Exercise aim
Find every line in the entries that holds the string "stages" and report it.

'''

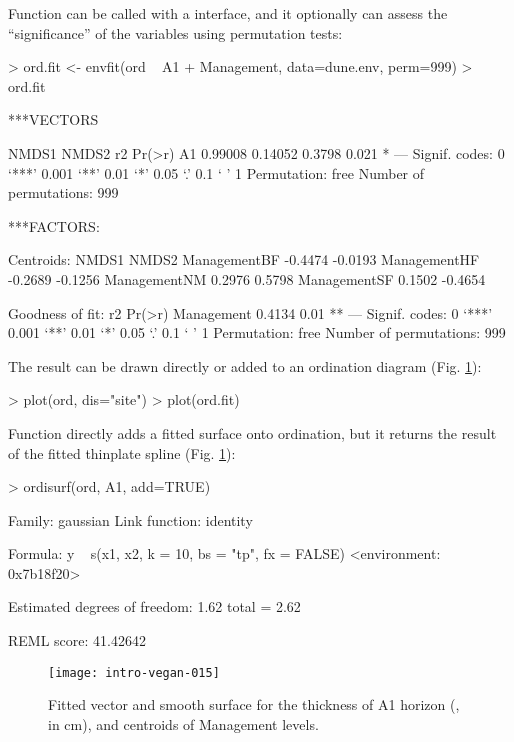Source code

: \documentclass[a4paper,10pt]{article}
\begin{document}
Function  can be called with a 
interface, and it optionally can assess the ``significance'' of the
variables using permutation tests:
\begin{Schunk}
\begin{Sinput}
> ord.fit <- envfit(ord ~ A1 + Management, data=dune.env, perm=999)
> ord.fit
\end{Sinput}
\begin{Soutput}
***VECTORS

     NMDS1   NMDS2     r2 Pr(>r)  
A1 0.99008 0.14052 0.3798  0.021 *
---
Signif. codes:  0 ‘***’ 0.001 ‘**’ 0.01 ‘*’ 0.05 ‘.’ 0.1 ‘ ’ 1
Permutation: free
Number of permutations: 999

***FACTORS:

Centroids:
               NMDS1   NMDS2
ManagementBF -0.4474 -0.0193
ManagementHF -0.2689 -0.1256
ManagementNM  0.2976  0.5798
ManagementSF  0.1502 -0.4654

Goodness of fit:
               r2 Pr(>r)   
Management 0.4134   0.01 **
---
Signif. codes:  0 ‘***’ 0.001 ‘**’ 0.01 ‘*’ 0.05 ‘.’ 0.1 ‘ ’ 1
Permutation: free
Number of permutations: 999
\end{Soutput}
\end{Schunk}
The result can be drawn directly or added to an ordination diagram
(Fig. \ref{fig:envfit}):
\begin{Schunk}
\begin{Sinput}
> plot(ord, dis="site")
> plot(ord.fit)
\end{Sinput}
\end{Schunk}

Function  directly adds a fitted surface onto
ordination, but it returns the result of the fitted thinplate spline
 (Fig. \ref{fig:envfit}):
\begin{Schunk}
\begin{Sinput}
> ordisurf(ord, A1, add=TRUE)
\end{Sinput}
\begin{Soutput}
Family: gaussian 
Link function: identity 

Formula:
y ~ s(x1, x2, k = 10, bs = "tp", fx = FALSE)
<environment: 0x7b18f20>

Estimated degrees of freedom:
1.62  total = 2.62 

REML score: 41.42642     
\end{Soutput}
\end{Schunk}
\begin{figure}
\texttt{[image: intro-vegan-015]}
\caption{Fitted vector and smooth surface for the thickness of A1
  horizon (, in cm), and centroids of Management levels.}
\label{fig:envfit}
\end{figure}
\end{document}
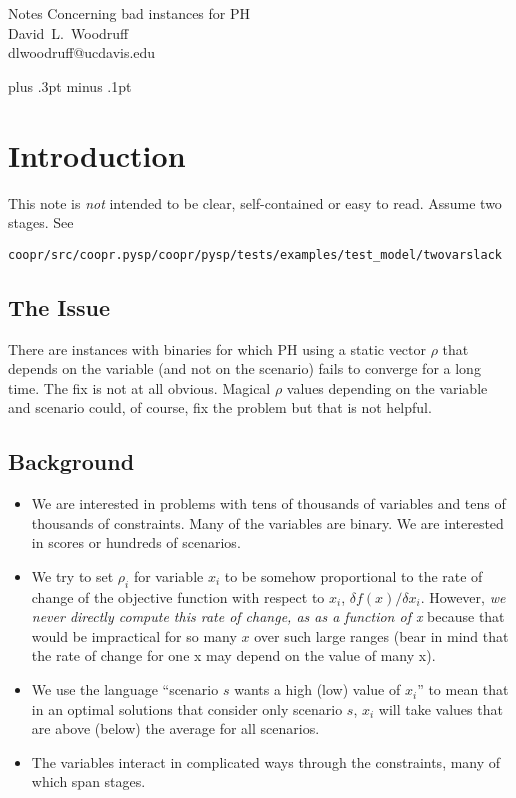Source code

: \documentclass[12pt]{article}
\begin{document}
\begin{center}
  {\LARGE Notes Concerning bad instances for PH}\\[12pt]
  {\large
        \mbox{David L. Woodruff}
  }\\[12pt]
   \mbox{dlwoodruff@ucdavis.edu}
\end{center}

\baselineskip 20pt plus .3pt minus .1pt

\noindent\hrulefill

\noindent 

\noindent\hrulefill


\section{Introduction \label{sec:introduction}}

This note is {\em not} intended to be clear, self-contained or easy to
read. Assume two stages. See

\verb|coopr/src/coopr.pysp/coopr/pysp/tests/examples/test_model/twovarslack|

\subsection{The Issue}

There are instances with binaries for which PH using a static vector
$\rho$ that depends on the variable (and not on the scenario) fails to
converge for a long time. The fix is not at all obvious. Magical
$\rho$ values depending on the variable and scenario could, of course, fix the problem but that is not
helpful.

\subsection{Background}

\begin{itemize}
\item We are interested in problems with tens of thousands of variables and tens of thousands of constraints. Many of the variables are binary. We are interested in scores or hundreds of scenarios.
\item We try to set $\rho_{i}$ for variable $x_{i}$ to be somehow proportional to the rate of change of the objective function with respect to $x_{i}$, $\delta f(x)/\delta x_{i}$. However, {\em we never directly compute this rate of change, as as a function of x} because that would be impractical for so many $x$ over such large ranges (bear in mind that the rate of change for one x may depend on the value of many x).
\item We use the language ``scenario $s$ wants a high (low) value of $x_{i}$'' to mean that in an optimal solutions that consider only scenario $s$, $x_{i}$ will take values that are above (below) the average for all scenarios.
\item The variables interact in complicated ways through the constraints, many of which span stages.
\end{itemize}
\end{document}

'''

Result for this task
read. Assume two stages. See
\item The variables interact in complicated ways through the constraints, many of which span stages.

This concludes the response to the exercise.